Last month, Maoists torched industralist Rajeev Kumar Beriwal's Rs 40 million plywood factory. The 33-year-old had received a call on his cellphone demanding Rs 1 million in campaign funding.
"When I said I couldn't pay, by 7.30 PM they had burnt down my factory," says Beriwal (pictured, above) who doesn't pick up his cellphone anymore.
Other Bhairawa businessmen keep private cellphone numbers just for family members and close friends. "I don't disclose the number to anyone else," says industrialist Rajesh Kumar Agrawal whose factory was also bombed by Maoists six years ago.
Agarwal says the extortion hasn't stopped, and he admits he's still paying up just so they'll leave him alone. "I pay to avoid trouble, that's life," he told Nepali Times with a shrug.
Agarwal and others are all excited about the elections because they hope it will close this chapter of Nepal's unstable transition and allow economic growth. "India is seeing 10 percent growth and we could benefit. For us the next two years will be a test," Agarwal says hopefully.
The conflict destroyed Rajendra Prasad Baniya's ambitious business plans. "Now I want the elections because that is the last chance for my business to expand," he says. The 47-year-old distributes Nestle products and says he will support the NC because it believes in economic liberalisation.
Because their economic policies are so similar, Bhairawa will see a keen race between the NC and UML. But not everyone is hopeful that the elections will improve the business climate. "All the parties have approached me for donations for their campaigns, but they rarely explain what they will do if they win," says Krishna Prasad Sharma, 42. "It shows that they are not sincere about developing the country economically."
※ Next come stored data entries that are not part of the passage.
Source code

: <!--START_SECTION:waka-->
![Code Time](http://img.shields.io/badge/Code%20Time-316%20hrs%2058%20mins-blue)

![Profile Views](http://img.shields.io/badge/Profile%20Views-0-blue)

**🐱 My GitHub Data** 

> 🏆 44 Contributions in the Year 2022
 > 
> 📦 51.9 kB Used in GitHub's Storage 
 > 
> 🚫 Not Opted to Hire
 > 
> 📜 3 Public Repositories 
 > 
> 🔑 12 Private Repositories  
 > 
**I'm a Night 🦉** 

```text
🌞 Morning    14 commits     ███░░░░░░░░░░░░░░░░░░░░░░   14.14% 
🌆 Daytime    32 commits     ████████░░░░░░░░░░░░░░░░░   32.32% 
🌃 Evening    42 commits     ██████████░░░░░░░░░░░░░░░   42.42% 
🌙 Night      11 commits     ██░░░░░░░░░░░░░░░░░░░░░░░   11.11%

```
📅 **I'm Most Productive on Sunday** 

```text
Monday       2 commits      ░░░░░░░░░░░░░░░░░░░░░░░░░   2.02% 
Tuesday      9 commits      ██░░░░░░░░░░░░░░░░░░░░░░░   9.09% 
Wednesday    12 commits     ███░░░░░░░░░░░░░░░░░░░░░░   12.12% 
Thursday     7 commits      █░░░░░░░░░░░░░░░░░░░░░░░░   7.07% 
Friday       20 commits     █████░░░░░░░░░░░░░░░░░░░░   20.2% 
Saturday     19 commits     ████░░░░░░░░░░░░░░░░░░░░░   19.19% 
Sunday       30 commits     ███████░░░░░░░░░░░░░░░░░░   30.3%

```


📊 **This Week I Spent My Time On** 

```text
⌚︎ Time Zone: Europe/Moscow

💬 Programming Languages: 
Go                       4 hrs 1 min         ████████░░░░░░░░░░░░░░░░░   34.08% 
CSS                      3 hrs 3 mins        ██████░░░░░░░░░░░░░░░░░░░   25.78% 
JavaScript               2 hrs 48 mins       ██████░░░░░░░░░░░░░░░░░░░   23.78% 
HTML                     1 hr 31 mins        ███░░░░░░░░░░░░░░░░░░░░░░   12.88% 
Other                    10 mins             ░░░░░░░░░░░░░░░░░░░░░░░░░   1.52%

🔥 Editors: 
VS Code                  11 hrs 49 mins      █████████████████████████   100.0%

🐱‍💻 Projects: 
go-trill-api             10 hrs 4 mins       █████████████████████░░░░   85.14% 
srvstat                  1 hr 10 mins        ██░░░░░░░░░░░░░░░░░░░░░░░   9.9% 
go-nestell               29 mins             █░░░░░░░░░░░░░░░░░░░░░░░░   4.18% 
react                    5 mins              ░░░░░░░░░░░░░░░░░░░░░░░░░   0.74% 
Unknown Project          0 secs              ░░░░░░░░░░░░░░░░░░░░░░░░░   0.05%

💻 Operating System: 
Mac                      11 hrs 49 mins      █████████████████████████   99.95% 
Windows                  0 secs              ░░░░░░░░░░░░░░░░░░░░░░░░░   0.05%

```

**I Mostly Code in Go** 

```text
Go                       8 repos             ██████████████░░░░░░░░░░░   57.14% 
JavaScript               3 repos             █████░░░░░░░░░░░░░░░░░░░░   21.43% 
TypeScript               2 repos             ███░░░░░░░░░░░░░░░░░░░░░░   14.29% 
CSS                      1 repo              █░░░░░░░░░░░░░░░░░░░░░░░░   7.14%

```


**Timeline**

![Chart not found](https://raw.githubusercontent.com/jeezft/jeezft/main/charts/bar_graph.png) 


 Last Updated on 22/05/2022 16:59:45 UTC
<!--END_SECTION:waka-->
Sharma is into export of Nepal's boulders and gravel to India where growth has spurred demand for construction material. There are now 35 stone and gravel exporters in the Lumbini area alone and they can't keep up with demand from India. Sharma's biggest gripe is that while he pays the government Rs 60 million a year in taxes, he also has to pay a parallel Maoist tax.
Then, there are others like Rishikesh Agrawal, 41, who has given up on elections and on Nepal. Agarwal moved himself and his family to India for good after the JTMM demanded money. When he refused to pay up, they bombed his home and factories.